Title: A Genealogy of Humanitarianism: Moral Obligation and Sovereignty in International Relations
Authors: Paras, Andrea
Advisor: Bernstein, Steven Franklin
Department: Political Science
Keywords: Humanitarianism
Moral obligation
Responsibility to Protect
Humanitarian intervention
Issue Date: 17-Feb-2011
Abstract: This dissertation examines the history of humanitarianism in international relations by tracing the relationship between moral obligation and sovereignty from the 16th century to the present. Its main argument is that moral obligations and sovereignty are mutually constitutive, in contrast to a widely held assumption in international relations scholarship that they are opposed to each other. The dissertation’s main theoretical contribution is to develop a framework, using a genealogical method of inquiry, for understanding the relationship between sovereignty and the shifting boundaries of moral obligation during the Westphalian period. This approach makes it possible to identify both elements of continuity and change in the history of humanitarianism and practices of sovereignty. The first chapter demonstrates how the extant literature on sovereignty and humanitarianism fails to adequately account for how states have participated in the construction of new moral boundaries even as they have sought to assert their own sovereignty. Chapter two lays out the dissertation’s theoretical framework, first by outlining an identity-based understanding of sovereignty in relationship to moral obligation, and then discussing the genealogical method that is used in three case studies.
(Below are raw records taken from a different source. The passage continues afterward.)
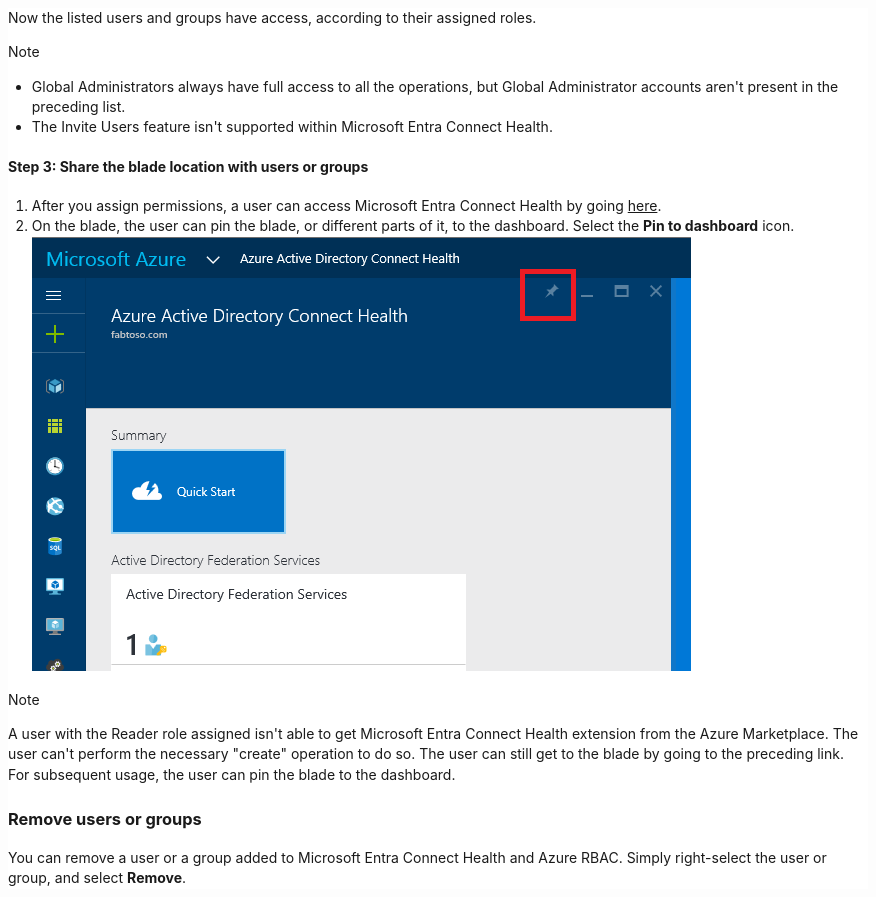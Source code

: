 Now the listed users and groups have access, according to their assigned roles.

> [!NOTE]
> * Global Administrators always have full access to all the operations, but Global Administrator accounts aren't present in the preceding list.
> * The Invite Users feature isn't supported within Microsoft Entra Connect Health.
>
>

#### Step 3: Share the blade location with users or groups
1. After you assign permissions, a user can access Microsoft Entra Connect Health by going [here](https://aka.ms/aadconnecthealth).
2. On the blade, the user can pin the blade, or different parts of it, to the dashboard. Select the **Pin to dashboard** icon.<br>
   ![Screenshot of Microsoft Entra Connect Health and Azure RBAC pin blade, with pin icon highlighted](./media/how-to-connect-health-operations/RBAC_pin_blade.png)

> [!NOTE]
> A user with the Reader role assigned isn't able to get Microsoft Entra Connect Health extension from the Azure Marketplace. The user can't perform the necessary "create" operation to do so. The user can still get to the blade by going to the preceding link. For subsequent usage, the user can pin the blade to the dashboard.
>
>

### Remove users or groups
You can remove a user or a group added to Microsoft Entra Connect Health and Azure RBAC. Simply right-select the user or group, and select **Remove**.<br>

[//]: # (Start of RBAC section)
[//]: # (End of RBAC section)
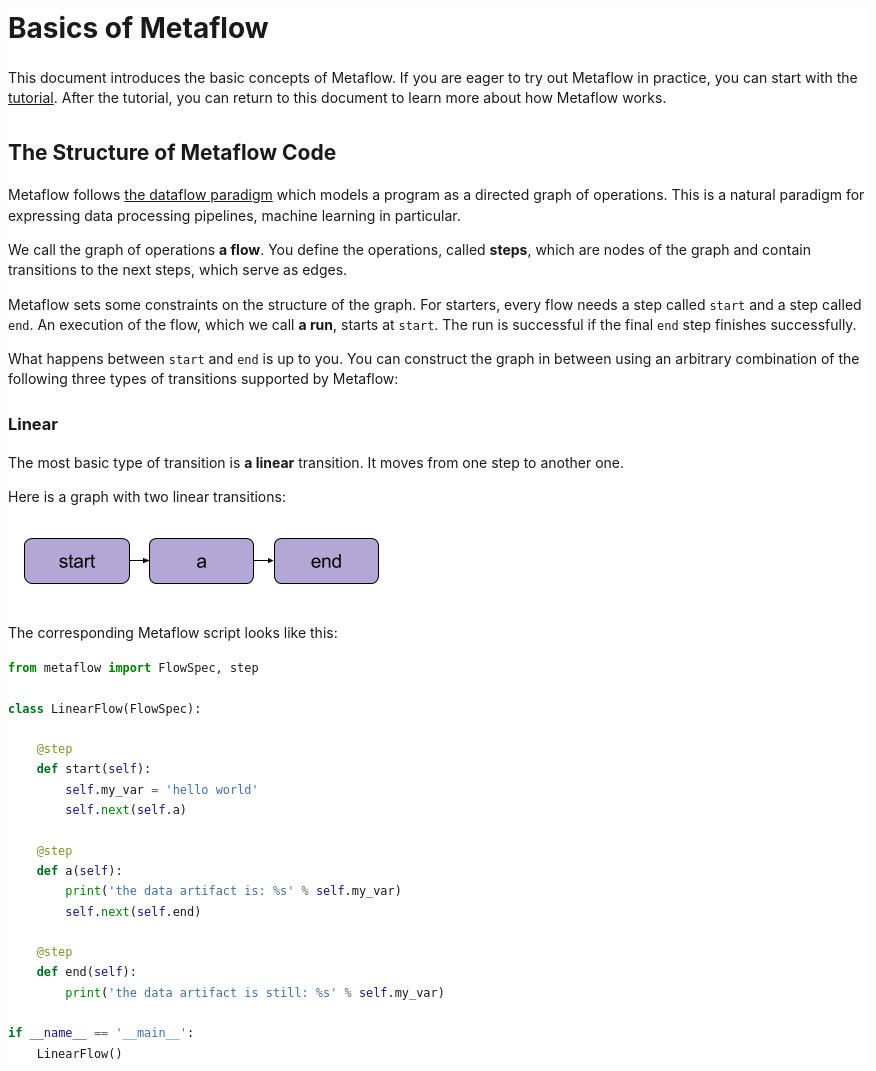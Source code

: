 # Basics of Metaflow

This document introduces the basic concepts of Metaflow. If you are eager to try out Metaflow in practice, you can start with the [tutorial](../getting-started/tutorials/). After the tutorial, you can return to this document to learn more about how Metaflow works.

## The Structure of Metaflow Code

Metaflow follows [the dataflow paradigm](https://en.wikipedia.org/wiki/Dataflow_programming) which models a program as a directed graph of operations. This is a natural paradigm for expressing data processing pipelines, machine learning in particular.

We call the graph of operations **a flow**. You define the operations, called **steps**, which are nodes of the graph and contain transitions to the next steps, which serve as edges.

Metaflow sets some constraints on the structure of the graph. For starters, every flow needs a step called `start` and a step called `end`. An execution of the flow, which we call **a run**, starts at `start`. The run is successful if the final `end` step finishes successfully.

What happens between `start` and `end` is up to you. You can construct the graph in between using an arbitrary combination of the following three types of transitions supported by Metaflow:

### Linear

The most basic type of transition is **a linear** transition. It moves from one step to another one.

Here is a graph with two linear transitions:

![](../.gitbook/assets/graph_linear.png)

The corresponding Metaflow script looks like this:

```python
from metaflow import FlowSpec, step

class LinearFlow(FlowSpec):

    @step
    def start(self):
        self.my_var = 'hello world'
        self.next(self.a)

    @step
    def a(self):
        print('the data artifact is: %s' % self.my_var)
        self.next(self.end)

    @step
    def end(self):
        print('the data artifact is still: %s' % self.my_var)

if __name__ == '__main__':
    LinearFlow()
```
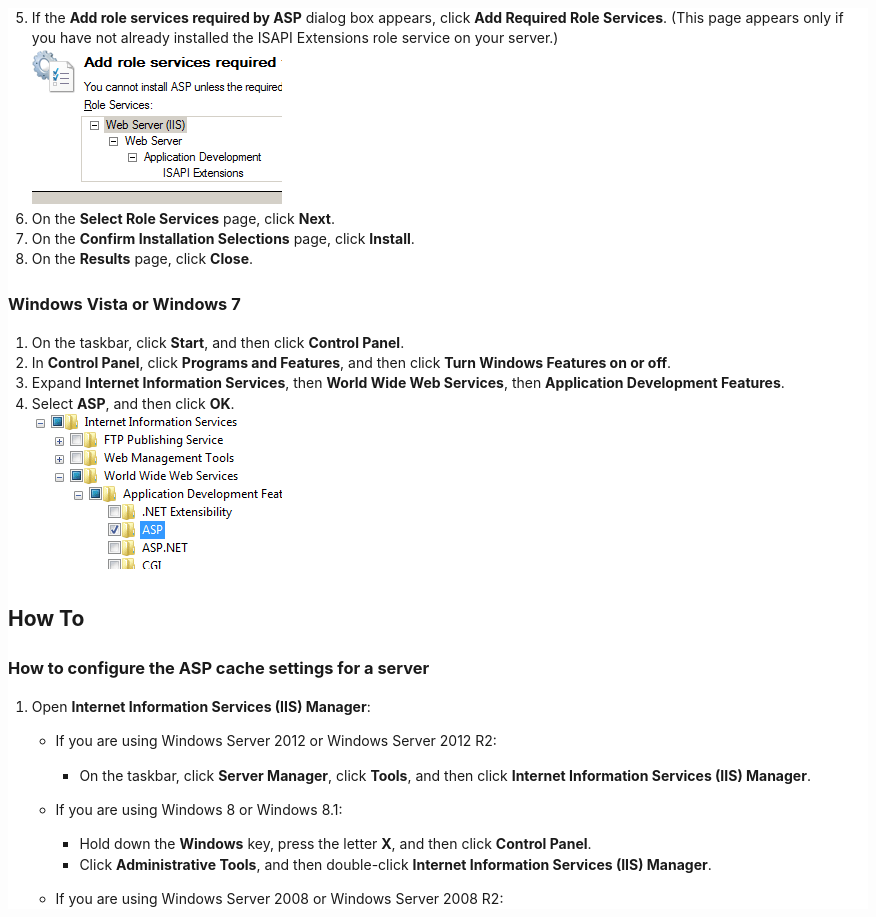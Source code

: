 5. If the **Add role services required by ASP** dialog box appears, click **Add Required Role Services**. (This page appears only if you have not already installed the ISAPI Extensions role service on your server.)  
    [![](cache/_static/image8.png)](cache/_static/image7.png)
6. On the **Select Role Services** page, click **Next**.
7. On the **Confirm Installation Selections** page, click **Install**.
8. On the **Results** page, click **Close**.

### Windows Vista or Windows 7

1. On the taskbar, click **Start**, and then click **Control Panel**.
2. In **Control Panel**, click **Programs and Features**, and then click **Turn Windows Features on or off**.
3. Expand **Internet Information Services**, then **World Wide Web Services**, then **Application Development Features**.
4. Select **ASP**, and then click **OK**.   
    [![](cache/_static/image10.png)](cache/_static/image9.png)
 
<a id="004"></a>
## How To

### How to configure the ASP cache settings for a server

1. Open **Internet Information Services (IIS) Manager**: 

    - If you are using Windows Server 2012 or Windows Server 2012 R2: 

        - On the taskbar, click **Server Manager**, click **Tools**, and then click **Internet Information Services (IIS) Manager**.
    - If you are using Windows 8 or Windows 8.1: 

        - Hold down the **Windows** key, press the letter **X**, and then click **Control Panel**.
        - Click **Administrative Tools**, and then double-click **Internet Information Services (IIS) Manager**.
    - If you are using Windows Server 2008 or Windows Server 2008 R2: 
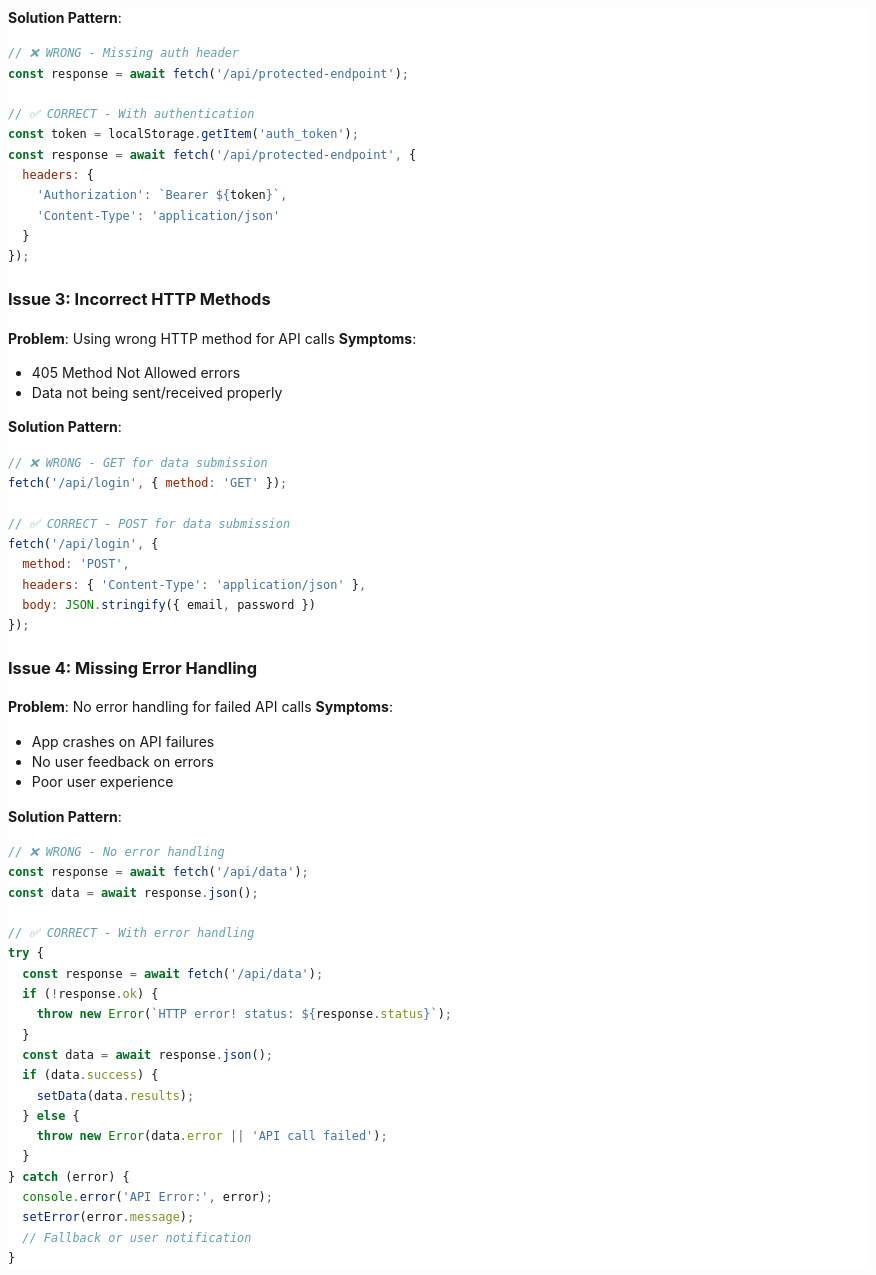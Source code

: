 **Solution Pattern**:
```javascript
// ❌ WRONG - Missing auth header
const response = await fetch('/api/protected-endpoint');

// ✅ CORRECT - With authentication
const token = localStorage.getItem('auth_token');
const response = await fetch('/api/protected-endpoint', {
  headers: {
    'Authorization': `Bearer ${token}`,
    'Content-Type': 'application/json'
  }
});
```

### **Issue 3: Incorrect HTTP Methods**
**Problem**: Using wrong HTTP method for API calls
**Symptoms**:
- 405 Method Not Allowed errors
- Data not being sent/received properly

**Solution Pattern**:
```javascript
// ❌ WRONG - GET for data submission
fetch('/api/login', { method: 'GET' });

// ✅ CORRECT - POST for data submission
fetch('/api/login', {
  method: 'POST',
  headers: { 'Content-Type': 'application/json' },
  body: JSON.stringify({ email, password })
});
```

### **Issue 4: Missing Error Handling**
**Problem**: No error handling for failed API calls
**Symptoms**:
- App crashes on API failures
- No user feedback on errors
- Poor user experience

**Solution Pattern**:
```javascript
// ❌ WRONG - No error handling
const response = await fetch('/api/data');
const data = await response.json();

// ✅ CORRECT - With error handling
try {
  const response = await fetch('/api/data');
  if (!response.ok) {
    throw new Error(`HTTP error! status: ${response.status}`);
  }
  const data = await response.json();
  if (data.success) {
    setData(data.results);
  } else {
    throw new Error(data.error || 'API call failed');
  }
} catch (error) {
  console.error('API Error:', error);
  setError(error.message);
  // Fallback or user notification
}
```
The following three chapters contain the dissertation’s empirical contributions, which are three historical cases that represent pivotal moments in the history of moral obligation and sovereignty. Chapter three examines the assistance offered by Elizabeth I to Huguenot refugees from 1558-1603, and relates England’s moral obligations towards Huguenots to the emergence of a sovereign English confessional state. Chapter four examines the relationship between British abolitionist arguments against slavery in the 19th century, and justifications for the extension of empire. Chapter five examines the emergence and evolution of the Responsibility to Protect (R2P) doctrine since 2001, whose advocates posit a modified conception of sovereignty that is explicitly tied to moral obligation. The concluding chapter discusses how the dissertation accounts for both the rise of humanitarianism and the persistence of sovereignty in international relations, as well as provides some reflections on areas for future research.